We are exploiting, or acting greedy, when an action is selected based on its expected value.
Exploring all of the time does not permit you to exploit your knowledge of expected values.
Exploiting all of the time does not permit you to explore all of the options.
How can we select actions with the highest expected value while leveraging exploration?
Suppose you are in a Multi-Armed Bandit scenario:
- \(S\) – You are hungry and want to treat yourself to a restaurant meal.
- \(A_{1,\dots,k}\) – You can choose from \(k\) different restaurants in your area.
- \(R\) – After eating, you rate your experience — maybe based on taste, service, or price satisfaction.



How can you select a restaurant meal that maximizes your enjoyment while still being open to exploring something new like Falafel Bowls?
Epsilon Greedy is an algorithm that allows us to balance our decision-making in this simple manner.
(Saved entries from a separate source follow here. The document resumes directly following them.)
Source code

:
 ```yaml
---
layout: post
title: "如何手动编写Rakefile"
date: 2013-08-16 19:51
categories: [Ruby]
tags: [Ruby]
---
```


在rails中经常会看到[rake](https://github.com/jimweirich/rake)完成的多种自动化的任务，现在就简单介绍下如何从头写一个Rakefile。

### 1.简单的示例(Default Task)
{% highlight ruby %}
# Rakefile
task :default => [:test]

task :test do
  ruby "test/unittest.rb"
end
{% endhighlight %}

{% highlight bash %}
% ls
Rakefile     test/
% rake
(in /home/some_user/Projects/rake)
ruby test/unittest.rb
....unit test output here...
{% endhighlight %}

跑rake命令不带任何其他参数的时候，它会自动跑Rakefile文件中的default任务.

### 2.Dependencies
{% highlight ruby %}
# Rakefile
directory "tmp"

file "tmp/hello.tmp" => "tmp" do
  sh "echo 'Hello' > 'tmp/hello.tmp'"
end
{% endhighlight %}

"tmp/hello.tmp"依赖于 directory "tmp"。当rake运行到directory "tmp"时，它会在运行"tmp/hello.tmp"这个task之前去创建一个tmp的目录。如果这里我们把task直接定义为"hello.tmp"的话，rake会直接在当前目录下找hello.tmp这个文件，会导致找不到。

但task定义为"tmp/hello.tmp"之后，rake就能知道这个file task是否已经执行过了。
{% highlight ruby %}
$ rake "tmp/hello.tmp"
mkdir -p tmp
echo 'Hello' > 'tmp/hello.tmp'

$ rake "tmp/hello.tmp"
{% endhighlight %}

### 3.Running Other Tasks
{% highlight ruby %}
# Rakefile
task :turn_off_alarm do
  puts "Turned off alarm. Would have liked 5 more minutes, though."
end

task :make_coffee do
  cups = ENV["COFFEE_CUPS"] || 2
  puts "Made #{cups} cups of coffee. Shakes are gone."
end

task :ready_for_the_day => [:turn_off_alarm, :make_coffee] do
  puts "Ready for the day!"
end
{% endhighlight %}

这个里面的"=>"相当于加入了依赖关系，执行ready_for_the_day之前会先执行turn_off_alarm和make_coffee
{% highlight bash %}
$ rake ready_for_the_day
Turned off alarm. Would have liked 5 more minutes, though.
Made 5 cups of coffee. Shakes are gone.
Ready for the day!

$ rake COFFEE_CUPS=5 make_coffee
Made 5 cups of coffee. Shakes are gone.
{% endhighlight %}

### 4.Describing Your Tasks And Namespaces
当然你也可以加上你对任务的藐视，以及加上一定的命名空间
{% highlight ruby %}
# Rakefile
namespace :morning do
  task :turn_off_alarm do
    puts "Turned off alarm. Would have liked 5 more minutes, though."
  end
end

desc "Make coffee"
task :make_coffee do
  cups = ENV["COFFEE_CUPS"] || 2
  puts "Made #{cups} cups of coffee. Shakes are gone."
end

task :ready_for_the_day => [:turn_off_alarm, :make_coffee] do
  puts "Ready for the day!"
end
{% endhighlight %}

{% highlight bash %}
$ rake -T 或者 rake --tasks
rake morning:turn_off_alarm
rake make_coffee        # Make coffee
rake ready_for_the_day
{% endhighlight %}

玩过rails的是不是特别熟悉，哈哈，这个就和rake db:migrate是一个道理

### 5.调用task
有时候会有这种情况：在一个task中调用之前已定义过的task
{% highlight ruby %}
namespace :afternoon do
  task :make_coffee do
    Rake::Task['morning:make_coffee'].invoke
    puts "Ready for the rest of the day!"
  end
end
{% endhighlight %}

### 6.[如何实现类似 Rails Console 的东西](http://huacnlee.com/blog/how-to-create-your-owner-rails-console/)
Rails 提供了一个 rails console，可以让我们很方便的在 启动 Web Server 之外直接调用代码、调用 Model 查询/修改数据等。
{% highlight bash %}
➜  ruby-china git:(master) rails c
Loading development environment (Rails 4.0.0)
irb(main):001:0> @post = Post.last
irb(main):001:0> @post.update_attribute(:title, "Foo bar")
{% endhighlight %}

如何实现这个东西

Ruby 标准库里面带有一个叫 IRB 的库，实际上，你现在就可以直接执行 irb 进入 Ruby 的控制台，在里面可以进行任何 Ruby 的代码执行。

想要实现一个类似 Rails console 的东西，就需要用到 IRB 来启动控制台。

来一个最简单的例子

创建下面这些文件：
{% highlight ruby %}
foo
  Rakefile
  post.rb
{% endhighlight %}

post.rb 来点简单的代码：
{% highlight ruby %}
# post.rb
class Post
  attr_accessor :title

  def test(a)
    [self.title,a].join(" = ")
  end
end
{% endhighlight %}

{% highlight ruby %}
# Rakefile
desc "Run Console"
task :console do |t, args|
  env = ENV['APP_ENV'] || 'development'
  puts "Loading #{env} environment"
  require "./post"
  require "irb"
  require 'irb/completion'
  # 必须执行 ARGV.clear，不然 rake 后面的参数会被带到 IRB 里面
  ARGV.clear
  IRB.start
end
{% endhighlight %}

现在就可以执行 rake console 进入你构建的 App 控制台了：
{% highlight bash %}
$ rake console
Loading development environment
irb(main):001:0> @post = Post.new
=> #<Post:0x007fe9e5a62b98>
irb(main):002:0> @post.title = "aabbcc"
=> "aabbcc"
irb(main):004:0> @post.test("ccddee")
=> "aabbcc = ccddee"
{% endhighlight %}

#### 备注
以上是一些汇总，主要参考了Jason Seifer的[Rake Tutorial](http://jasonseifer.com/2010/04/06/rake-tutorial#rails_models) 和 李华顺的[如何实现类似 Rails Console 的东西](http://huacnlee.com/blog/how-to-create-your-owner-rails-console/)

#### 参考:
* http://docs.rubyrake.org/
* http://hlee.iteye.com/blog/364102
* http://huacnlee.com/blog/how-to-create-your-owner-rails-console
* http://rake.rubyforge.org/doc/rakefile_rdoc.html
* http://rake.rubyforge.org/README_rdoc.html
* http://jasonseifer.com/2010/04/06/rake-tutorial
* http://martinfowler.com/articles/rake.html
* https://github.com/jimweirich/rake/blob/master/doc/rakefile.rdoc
Epsilon (\(\epsilon\)) is a fixed proportion that decides whether we explore or exploit our actions.
\[ A_t \gets \begin{cases} \text{a random action with probability } \epsilon \\ \arg\max_a Q(a) \text{ with probability } 1 - \epsilon \end{cases} \]
In our real life example, at first, you try different restaurants (exploration) to see what’s good. Over time, you start favoring the ones with better rewards (exploitation). But occasionally, you still try a new one — just in case it’s better than your current favorite.